L’impegno più rilevante nell’ambito della divulgazione rimane l’organizzazione del ciclo di 42 conferenze svoltesi, dal 1993 al 2006, nel mese di settembre alla “Fabbrica della ruota” e che hanno richiamato centinaia di partecipanti a dimostrazione dell’interesse esistente attorno all’argomento. Nel corso degli anni è stato garantito un continuo supporto didattico alle scuole che ne hanno fatto richiesta tramite l’organizzazione di visite guidate alle mostre. Inoltre è stata patrocinata e sostenuta, assieme ad altre associazioni, la pubblicazione del volumetto, edito nel 1992 dalla Scuola Media
di Mosso, nel quale sono stati pubblicati i risultati di una significativa esperienza di educazione ambientale svolta in Alta Valsessera. La situazione del territorio dell’alta valle si è modificata in modo determinante negli ultimi anni a seguito soprattutto della costituzione dell’Oasi Zegna che, grazie ad una serie di rilevanti iniziative condotte anche nel campo della comunicazione, ha attirato l’attenzione dei media e favorito, di conseguenza, lo sviluppo turistico dell’area. Dal punto di vista della tutela occorre evidenziare l’inserimento della Valsessera tra i “Siti di importanza comunitaria” e delle zone di protezione speciale proposte all’Unione Europea per la costituzione della rete Natura 2000. Tale inserimento
è stato motivato in modo particolare dalla presenza del Carabus Olympiae, di una stazione isolata di Scopolia carniolica, scoperta da Alfonso Sella, di due endemismi, la Centaurea bugellensis e il Cytisus proteus, e delle altre specificità elencate nella schedatura eseguita dalla Regione Piemonte nel 1995.
Il turismo culturale, l’unico che questo territorio è in grado di sostenere, potrà essere certamente stimolato dall’iniziativa promossa dalla Comunità Montana Valle di Mosso che, utilizzando il lavoro di ricerca sul sito minerario reso disponibile a seguito dell’iniziativa della nostra associazione, ne
ha promosso la ricostruzione ed ha allestito un percorso di visita corredato da pannelli didattici grazie anche al finanziamento della Regione Piemonte.
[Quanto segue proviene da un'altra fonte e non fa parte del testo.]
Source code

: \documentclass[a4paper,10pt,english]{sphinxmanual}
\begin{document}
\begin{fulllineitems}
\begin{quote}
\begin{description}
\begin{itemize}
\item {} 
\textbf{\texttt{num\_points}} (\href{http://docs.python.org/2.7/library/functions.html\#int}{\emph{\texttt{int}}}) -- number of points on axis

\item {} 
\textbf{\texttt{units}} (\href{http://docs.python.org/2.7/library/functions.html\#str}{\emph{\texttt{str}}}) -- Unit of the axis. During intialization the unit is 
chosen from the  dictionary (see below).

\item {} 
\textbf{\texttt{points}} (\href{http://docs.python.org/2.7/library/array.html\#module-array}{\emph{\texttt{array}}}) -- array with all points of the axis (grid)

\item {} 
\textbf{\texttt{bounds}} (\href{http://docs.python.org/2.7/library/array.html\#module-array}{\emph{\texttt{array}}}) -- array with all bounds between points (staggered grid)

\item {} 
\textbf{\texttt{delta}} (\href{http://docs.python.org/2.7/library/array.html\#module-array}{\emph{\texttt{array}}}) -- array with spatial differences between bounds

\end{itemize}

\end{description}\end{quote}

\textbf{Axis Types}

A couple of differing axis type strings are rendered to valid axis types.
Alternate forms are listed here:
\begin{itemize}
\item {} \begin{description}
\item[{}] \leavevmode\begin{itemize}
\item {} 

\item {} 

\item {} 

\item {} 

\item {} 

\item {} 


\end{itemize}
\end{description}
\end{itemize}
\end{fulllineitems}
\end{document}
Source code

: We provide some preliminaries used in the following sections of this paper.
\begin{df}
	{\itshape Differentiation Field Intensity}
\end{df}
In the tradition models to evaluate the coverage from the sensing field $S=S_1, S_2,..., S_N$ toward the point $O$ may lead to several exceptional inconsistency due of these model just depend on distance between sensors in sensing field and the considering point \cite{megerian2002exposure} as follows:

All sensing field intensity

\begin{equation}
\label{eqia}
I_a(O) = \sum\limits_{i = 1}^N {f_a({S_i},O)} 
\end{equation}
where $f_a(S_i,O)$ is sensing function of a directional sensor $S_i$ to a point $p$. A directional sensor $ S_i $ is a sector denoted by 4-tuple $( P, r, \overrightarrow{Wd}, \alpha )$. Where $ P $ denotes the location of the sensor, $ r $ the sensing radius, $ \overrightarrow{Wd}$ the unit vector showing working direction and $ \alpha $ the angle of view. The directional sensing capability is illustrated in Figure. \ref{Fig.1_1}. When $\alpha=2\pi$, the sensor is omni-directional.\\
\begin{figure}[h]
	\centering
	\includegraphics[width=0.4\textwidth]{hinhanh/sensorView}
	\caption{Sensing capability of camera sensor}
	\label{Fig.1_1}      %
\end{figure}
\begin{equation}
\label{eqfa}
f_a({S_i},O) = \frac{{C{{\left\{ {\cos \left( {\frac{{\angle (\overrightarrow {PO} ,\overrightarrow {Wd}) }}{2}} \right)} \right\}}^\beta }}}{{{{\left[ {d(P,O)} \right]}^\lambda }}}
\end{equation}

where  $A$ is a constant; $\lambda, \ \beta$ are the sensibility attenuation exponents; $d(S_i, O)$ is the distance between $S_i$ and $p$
Accennando alle iniziative che si stanno sviluppando nel territorio è opportuno considerare, oltre agli aspetti positivi, anche le potenziali, o concrete, criticità. Tra queste vi è la
proposta del Consorzio Bonifica della Baraggia di costruireuna nuova grande diga immediatamente a valle di quella già esistente, nonostante il parere contrario espresso dalla popolazione, dagli amministratori locali, dalla Provincia, dalla Regione e dalla Comunità Europea. Non è questa la sede
per entrare nel merito di tale proposta. È qui sufficiente dichiarare la sua totale insostenibilità ambientale e la nostra opposizione a tale progetto. Un altro rischio è rappresentato dall’ipotesi di apertura al traffico automobilistico della strada di servizio che collega il Bocchetto Sessera con la Valsesia attraverso il Bocchetto della Boscarola. Un elemento di criticità non potenziale ma già in atto da tempo è infine costituito dalla incontrollata proliferazione dei cinghiali, introdotti dai cacciatori, che stanno progressivamente distruggendo i pascoli alpini e creando non pochi problemi ai margari. Per comprendere la gravità dei danniarrecati dai cinghiali occorre considerare che alle quote più elevate i pascoli richiedono decenni per essere ripristinati. Anche per questo motivo sarà utile l’ormai prossima ricomparsa del lupo, presente in Valsessera fino alla seconda metà dell’Ottocento. I lupi potrebbero controllare la proliferazione dei cinghiali e degli ungulati limitando la diffusione delle malattie e migliorandone le specie attraverso la selezione naturale. Il “Progetto Alta Valsessera” non è ovviamente ultimato, né potrà esserlo in tempi brevi; continueranno le ricerche in atto mantenendo inalterata la finalità principale che consiste, come è già stato scritto, nell’acquisizione di conoscenza e nel trasferimento della stessa, anche per evidenziare la necessità, sempre più urgente, di considerare questo territorio non già come un’area dalla quale prelevare risorse, ma soprattutto come un bene comune da tutelare e conservare quanto più possibile integro. L’evoluzione del progetto potrà avvenire anche attraverso il
collegamento con il “Progetto Transumanza” che è stato nel frattempo varato e che si sta progressivamente sviluppando attraverso nuove iniziative di ricerca sostenute anche dalla Fondazione Zegna e dalla Fondazione CRT. La pratica della transumanza ha avuto un ruolo rilevante nella formazione
del “tessuto storico” del nostro territorio e quindi l’Alta Valsessera, da sempre meta delle mandrie e delle greggi provenienti dal piano, rappresenta un tassello significativo di quel variegato mosaico che costituisce l’identità Biellese.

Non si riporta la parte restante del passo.